- [TASK REQUIREMENTS] Restate the full listing word for word and leave the pictures out.

- [DATA EXTRACT]
--------------------------------
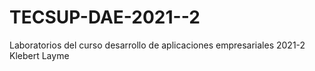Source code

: # TECSUP-DAE-2021--2
Laboratorios del curso desarrollo de aplicaciones empresariales 2021-2 Klebert Layme
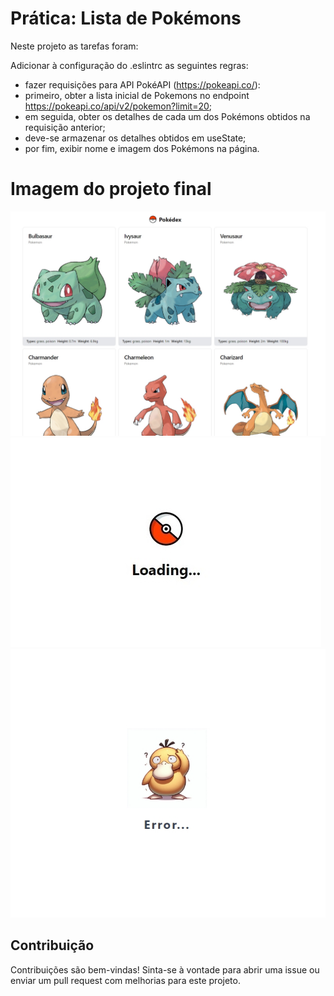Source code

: # Prática: Lista de Pokémons

Neste projeto as tarefas foram:

Adicionar à configuração do .eslintrc as seguintes regras:

- fazer requisições para API PokéAPI (https://pokeapi.co/):
- primeiro, obter a lista inicial de Pokemons no endpoint https://pokeapi.co/api/v2/pokemon?limit=20;
- em seguida, obter os detalhes de cada um dos Pokémons obtidos na requisição anterior;
- deve-se armazenar os detalhes obtidos em useState;
- por fim, exibir nome e imagem dos Pokémons na página.

# Imagem do projeto final

![list](./src/assets/tela-lista.jpeg)
![loading](./src/assets/tela-load.jpg)
![error](./src/assets/tela-error.jpeg)

## Contribuição

Contribuições são bem-vindas! Sinta-se à vontade para abrir uma issue ou enviar um pull request com melhorias para este projeto.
--------------------------------
- [ANSWER BOX]
Source code

: # TECSUP-DAE-2021--2
Laboratorios del curso desarrollo de aplicaciones empresariales 2021-2 Klebert Layme
Source code

: # Prática: Lista de Pokémons

Neste projeto as tarefas foram:

Adicionar à configuração do .eslintrc as seguintes regras:

- fazer requisições para API PokéAPI (https://pokeapi.co/):
- primeiro, obter a lista inicial de Pokemons no endpoint https://pokeapi.co/api/v2/pokemon?limit=20;
- em seguida, obter os detalhes de cada um dos Pokémons obtidos na requisição anterior;
- deve-se armazenar os detalhes obtidos em useState;
- por fim, exibir nome e imagem dos Pokémons na página.

# Imagem do projeto final

![list](./src/assets/tela-lista.jpeg)
![loading](./src/assets/tela-load.jpg)
![error](./src/assets/tela-error.jpeg)

## Contribuição

Contribuições são bem-vindas! Sinta-se à vontade para abrir uma issue ou enviar um pull request com melhorias para este projeto.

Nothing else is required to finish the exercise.